A NEW uniform for members of An Garda Síochána has been unveiled.
The new uniform replaces the now-used shirt and tie with blue polo shirts made from polyester, bamboo and carbon fibre that are lightweight and durable.
Two-tone soft shell jackets will replace the current fleece on issue, waterproof jackets will replace the navy jacket currently on issue, and new style cargo pants will replace the current trousers.
A new kit bag will also be issued, as well as a base layer of a wicking t-shirt, thermal t-shirt and long johns.
It will the first time the operational uniform will feature the Garda Crest.
Over the next few weeks, the uniform will be delivered to over 13,000 uniform members of An Garda Síochána of Garda, Sergeant and Inspector ranks.
The uniform for senior officers, from Superintendent up to Commissioner, remains the same, as does the distinctive cap for all officers, and members will continue to wear shirts and ties on formal occasions.
Over 6,500 members of An Garda Síochána contributed to the findings of a Garda Cultural Audit in 2018 which led to the creation of the new uniform which aims to be contemporary and incorporate elements such as durability, protection and functionality.
This will be the third time that a formal upgrade of the uniform takes place, just as the force approaches its 100th anniversary of its establishment, with the organisation previously updating its uniform policy to embrace the wearing of official headwear for religious and cultural reasons and beliefs including Turban, Kufi, Topi, Kippah, or Hijab.
The new uniform has already been undergoing a pilot in Tallaght, Bunclody and Henry Street stations in Dublin.
Introducing the uniform to members in a brochure, Garda Commissioner Drew Harris said the operational uniform now reflects the organisation's undertaking of a "major process of modernisation".
He also said the "unique identity of members of An Garda Síochána and the colours most recognised by the public" has been preserved.
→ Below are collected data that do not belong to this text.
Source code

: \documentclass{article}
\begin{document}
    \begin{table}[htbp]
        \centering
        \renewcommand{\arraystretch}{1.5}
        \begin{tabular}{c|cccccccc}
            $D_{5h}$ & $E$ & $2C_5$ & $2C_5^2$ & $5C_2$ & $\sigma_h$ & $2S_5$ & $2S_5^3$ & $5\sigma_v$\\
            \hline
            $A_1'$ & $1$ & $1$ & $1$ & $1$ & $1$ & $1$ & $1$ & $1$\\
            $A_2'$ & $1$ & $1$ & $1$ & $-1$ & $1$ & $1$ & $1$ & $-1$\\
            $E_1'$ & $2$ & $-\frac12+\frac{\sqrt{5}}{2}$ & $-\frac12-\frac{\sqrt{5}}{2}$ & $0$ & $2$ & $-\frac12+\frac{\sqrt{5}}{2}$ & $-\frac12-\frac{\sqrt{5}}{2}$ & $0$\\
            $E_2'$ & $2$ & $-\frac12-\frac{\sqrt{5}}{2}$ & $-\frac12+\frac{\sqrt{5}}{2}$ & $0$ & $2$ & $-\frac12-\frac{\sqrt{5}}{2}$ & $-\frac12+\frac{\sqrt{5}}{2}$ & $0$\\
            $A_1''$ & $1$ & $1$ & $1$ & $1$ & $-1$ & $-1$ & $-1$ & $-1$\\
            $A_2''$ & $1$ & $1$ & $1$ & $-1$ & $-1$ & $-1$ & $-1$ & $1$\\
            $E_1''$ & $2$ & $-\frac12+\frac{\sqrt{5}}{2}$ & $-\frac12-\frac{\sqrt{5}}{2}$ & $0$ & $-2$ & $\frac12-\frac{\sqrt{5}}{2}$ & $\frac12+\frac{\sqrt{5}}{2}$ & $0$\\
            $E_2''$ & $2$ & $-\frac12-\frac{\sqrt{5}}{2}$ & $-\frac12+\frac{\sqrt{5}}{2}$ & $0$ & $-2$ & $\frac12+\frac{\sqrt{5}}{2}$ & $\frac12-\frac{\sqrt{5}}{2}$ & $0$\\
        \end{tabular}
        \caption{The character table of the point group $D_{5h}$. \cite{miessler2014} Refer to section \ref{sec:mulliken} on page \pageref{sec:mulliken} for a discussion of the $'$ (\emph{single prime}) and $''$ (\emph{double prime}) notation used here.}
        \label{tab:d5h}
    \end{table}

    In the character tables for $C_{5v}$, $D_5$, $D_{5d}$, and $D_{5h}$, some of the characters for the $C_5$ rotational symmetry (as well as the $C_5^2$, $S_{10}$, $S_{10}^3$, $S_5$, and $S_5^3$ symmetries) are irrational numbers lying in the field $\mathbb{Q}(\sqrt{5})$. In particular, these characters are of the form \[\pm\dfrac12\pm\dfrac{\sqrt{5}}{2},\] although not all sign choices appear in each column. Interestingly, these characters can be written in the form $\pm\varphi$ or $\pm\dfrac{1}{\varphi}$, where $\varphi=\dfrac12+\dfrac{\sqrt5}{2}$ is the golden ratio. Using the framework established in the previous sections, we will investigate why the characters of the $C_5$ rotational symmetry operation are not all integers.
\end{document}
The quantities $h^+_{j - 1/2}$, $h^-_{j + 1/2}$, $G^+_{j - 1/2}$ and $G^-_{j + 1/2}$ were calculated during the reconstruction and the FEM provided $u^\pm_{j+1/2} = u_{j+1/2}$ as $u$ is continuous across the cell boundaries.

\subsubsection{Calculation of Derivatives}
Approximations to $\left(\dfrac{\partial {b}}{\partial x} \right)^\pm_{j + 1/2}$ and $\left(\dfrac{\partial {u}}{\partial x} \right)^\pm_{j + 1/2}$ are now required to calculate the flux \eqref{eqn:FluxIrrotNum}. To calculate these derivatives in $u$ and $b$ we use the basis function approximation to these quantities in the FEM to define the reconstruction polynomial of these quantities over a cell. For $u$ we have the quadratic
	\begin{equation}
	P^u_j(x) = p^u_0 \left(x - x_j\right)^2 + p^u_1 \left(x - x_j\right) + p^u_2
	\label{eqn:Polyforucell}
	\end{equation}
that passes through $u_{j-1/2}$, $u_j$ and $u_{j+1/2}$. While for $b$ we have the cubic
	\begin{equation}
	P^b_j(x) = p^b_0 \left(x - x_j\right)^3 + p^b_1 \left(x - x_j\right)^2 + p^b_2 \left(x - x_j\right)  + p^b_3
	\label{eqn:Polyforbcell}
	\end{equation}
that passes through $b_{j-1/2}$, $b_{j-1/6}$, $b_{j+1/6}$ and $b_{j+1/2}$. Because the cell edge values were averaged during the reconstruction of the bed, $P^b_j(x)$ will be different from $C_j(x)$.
"We are all working to ensure that Ireland’s national police and security service remains best placed to meet the needs of an evolving society, and embracing this re-designed, modern uniform is a visual representation of a new era in policing," he said.
Harris will announce a formal 'go-live' date for when the new uniform becomes operational, currently expected to be in 2022.
Just last week, the PSNI also unveiled a new uniform for its members.